Other health systems have begun “clustering multiple physicians and medical specialties such as urgent care centers and dialysis clinics in suburban shopping centers convenient for both physicians and consumers,” the report states. Technology, too, is a driver of the movement of medical services out of the hospital and into outpatient and retail settings “as treatments and diagnostics such as digital imaging have become more mobile.”

There's another, more literal aspect of retailization cited in the report, and that's the greater involvement of actual retail stores. “Changes in healthcare are attracting new participants to the space, notably pharmacies and grocery stores offering basic services such as vaccinations and treatment for common, non-acute illnesses,” the report states.
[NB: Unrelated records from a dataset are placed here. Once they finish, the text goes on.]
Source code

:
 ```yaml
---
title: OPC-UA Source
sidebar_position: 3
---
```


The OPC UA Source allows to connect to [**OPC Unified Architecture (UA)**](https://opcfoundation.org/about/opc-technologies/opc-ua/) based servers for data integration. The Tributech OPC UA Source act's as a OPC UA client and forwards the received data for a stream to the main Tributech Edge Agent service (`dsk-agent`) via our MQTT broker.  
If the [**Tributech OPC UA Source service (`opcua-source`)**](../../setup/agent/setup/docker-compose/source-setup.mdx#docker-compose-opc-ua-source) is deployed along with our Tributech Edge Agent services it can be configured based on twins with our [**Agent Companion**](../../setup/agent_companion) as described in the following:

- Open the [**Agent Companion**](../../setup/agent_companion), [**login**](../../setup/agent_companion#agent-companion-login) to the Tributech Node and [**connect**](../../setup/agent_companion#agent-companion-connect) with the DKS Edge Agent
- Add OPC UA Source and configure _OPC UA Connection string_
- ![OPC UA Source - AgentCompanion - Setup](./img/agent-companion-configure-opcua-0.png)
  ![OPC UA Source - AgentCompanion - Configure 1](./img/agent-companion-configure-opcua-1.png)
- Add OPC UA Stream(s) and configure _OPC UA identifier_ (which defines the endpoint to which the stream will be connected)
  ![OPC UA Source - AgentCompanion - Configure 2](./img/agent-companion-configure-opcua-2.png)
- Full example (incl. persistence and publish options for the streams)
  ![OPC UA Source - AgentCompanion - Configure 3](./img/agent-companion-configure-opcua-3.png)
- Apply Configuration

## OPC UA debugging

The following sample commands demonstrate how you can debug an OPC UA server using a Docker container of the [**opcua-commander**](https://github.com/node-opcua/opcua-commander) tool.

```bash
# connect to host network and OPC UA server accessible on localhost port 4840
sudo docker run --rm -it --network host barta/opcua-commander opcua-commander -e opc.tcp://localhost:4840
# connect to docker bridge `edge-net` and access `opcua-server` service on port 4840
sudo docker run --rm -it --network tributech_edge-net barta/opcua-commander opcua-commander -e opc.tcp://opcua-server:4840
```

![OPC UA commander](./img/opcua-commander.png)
Such walk-in clinics can provide convenient care, generally at a lower cost than a traditional doctor's office or urgent care center, as well as transparent pricing.
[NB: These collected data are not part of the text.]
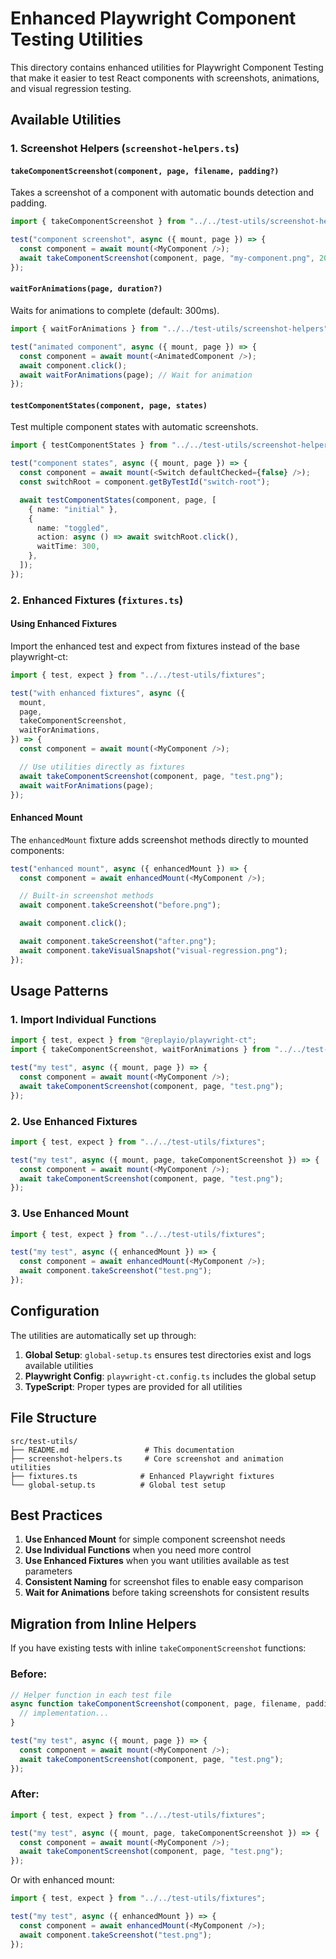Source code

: # Enhanced Playwright Component Testing Utilities

This directory contains enhanced utilities for Playwright Component Testing that make it easier to test React components with screenshots, animations, and visual regression testing.

## Available Utilities

### 1. Screenshot Helpers (`screenshot-helpers.ts`)

#### `takeComponentScreenshot(component, page, filename, padding?)`

Takes a screenshot of a component with automatic bounds detection and padding.

```typescript
import { takeComponentScreenshot } from "../../test-utils/screenshot-helpers";

test("component screenshot", async ({ mount, page }) => {
  const component = await mount(<MyComponent />);
  await takeComponentScreenshot(component, page, "my-component.png", 20);
});
```

#### `waitForAnimations(page, duration?)`

Waits for animations to complete (default: 300ms).

```typescript
import { waitForAnimations } from "../../test-utils/screenshot-helpers";

test("animated component", async ({ mount, page }) => {
  const component = await mount(<AnimatedComponent />);
  await component.click();
  await waitForAnimations(page); // Wait for animation
});
```

#### `testComponentStates(component, page, states)`

Test multiple component states with automatic screenshots.

```typescript
import { testComponentStates } from "../../test-utils/screenshot-helpers";

test("component states", async ({ mount, page }) => {
  const component = await mount(<Switch defaultChecked={false} />);
  const switchRoot = component.getByTestId("switch-root");

  await testComponentStates(component, page, [
    { name: "initial" },
    {
      name: "toggled",
      action: async () => await switchRoot.click(),
      waitTime: 300,
    },
  ]);
});
```

### 2. Enhanced Fixtures (`fixtures.ts`)

#### Using Enhanced Fixtures

Import the enhanced test and expect from fixtures instead of the base playwright-ct:

```typescript
import { test, expect } from "../../test-utils/fixtures";

test("with enhanced fixtures", async ({
  mount,
  page,
  takeComponentScreenshot,
  waitForAnimations,
}) => {
  const component = await mount(<MyComponent />);

  // Use utilities directly as fixtures
  await takeComponentScreenshot(component, page, "test.png");
  await waitForAnimations(page);
});
```

#### Enhanced Mount

The `enhancedMount` fixture adds screenshot methods directly to mounted components:

```typescript
test("enhanced mount", async ({ enhancedMount }) => {
  const component = await enhancedMount(<MyComponent />);

  // Built-in screenshot methods
  await component.takeScreenshot("before.png");

  await component.click();

  await component.takeScreenshot("after.png");
  await component.takeVisualSnapshot("visual-regression.png");
});
```

## Usage Patterns

### 1. Import Individual Functions

```typescript
import { test, expect } from "@replayio/playwright-ct";
import { takeComponentScreenshot, waitForAnimations } from "../../test-utils/screenshot-helpers";

test("my test", async ({ mount, page }) => {
  const component = await mount(<MyComponent />);
  await takeComponentScreenshot(component, page, "test.png");
});
```

### 2. Use Enhanced Fixtures

```typescript
import { test, expect } from "../../test-utils/fixtures";

test("my test", async ({ mount, page, takeComponentScreenshot }) => {
  const component = await mount(<MyComponent />);
  await takeComponentScreenshot(component, page, "test.png");
});
```

### 3. Use Enhanced Mount

```typescript
import { test, expect } from "../../test-utils/fixtures";

test("my test", async ({ enhancedMount }) => {
  const component = await enhancedMount(<MyComponent />);
  await component.takeScreenshot("test.png");
});
```

## Configuration

The utilities are automatically set up through:

1. **Global Setup**: `global-setup.ts` ensures test directories exist and logs available utilities
2. **Playwright Config**: `playwright-ct.config.ts` includes the global setup
3. **TypeScript**: Proper types are provided for all utilities

## File Structure

```
src/test-utils/
├── README.md                 # This documentation
├── screenshot-helpers.ts     # Core screenshot and animation utilities
├── fixtures.ts              # Enhanced Playwright fixtures
└── global-setup.ts          # Global test setup
```

## Best Practices

1. **Use Enhanced Mount** for simple component screenshot needs
2. **Use Individual Functions** when you need more control
3. **Use Enhanced Fixtures** when you want utilities available as test parameters
4. **Consistent Naming** for screenshot files to enable easy comparison
5. **Wait for Animations** before taking screenshots for consistent results

## Migration from Inline Helpers

If you have existing tests with inline `takeComponentScreenshot` functions:

### Before:

```typescript
// Helper function in each test file
async function takeComponentScreenshot(component, page, filename, padding = 20) {
  // implementation...
}

test("my test", async ({ mount, page }) => {
  const component = await mount(<MyComponent />);
  await takeComponentScreenshot(component, page, "test.png");
});
```

### After:

```typescript
import { test, expect } from "../../test-utils/fixtures";

test("my test", async ({ mount, page, takeComponentScreenshot }) => {
  const component = await mount(<MyComponent />);
  await takeComponentScreenshot(component, page, "test.png");
});
```

Or with enhanced mount:

```typescript
import { test, expect } from "../../test-utils/fixtures";

test("my test", async ({ enhancedMount }) => {
  const component = await enhancedMount(<MyComponent />);
  await component.takeScreenshot("test.png");
});
```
Further, Colliers notes that some hospital systems have begun partnering with retail clinics to provide low-acuity services to existing patients at a lower cost, with the MOB report citing Texas Health Resources' mid-2014 announcement of an alliance with multiple DFW-area CVS Minute Clinics. “Minute Clinics is the current leader in the retail clinic market with over 900 locations and 600 more planned through 2017,” the report states. Kaiser Permanente, California's largest HMO, also recently announced a partnership with Target to open clinics in several of its Southern California stores “with plans to expand into other states in which Kaiser operates.”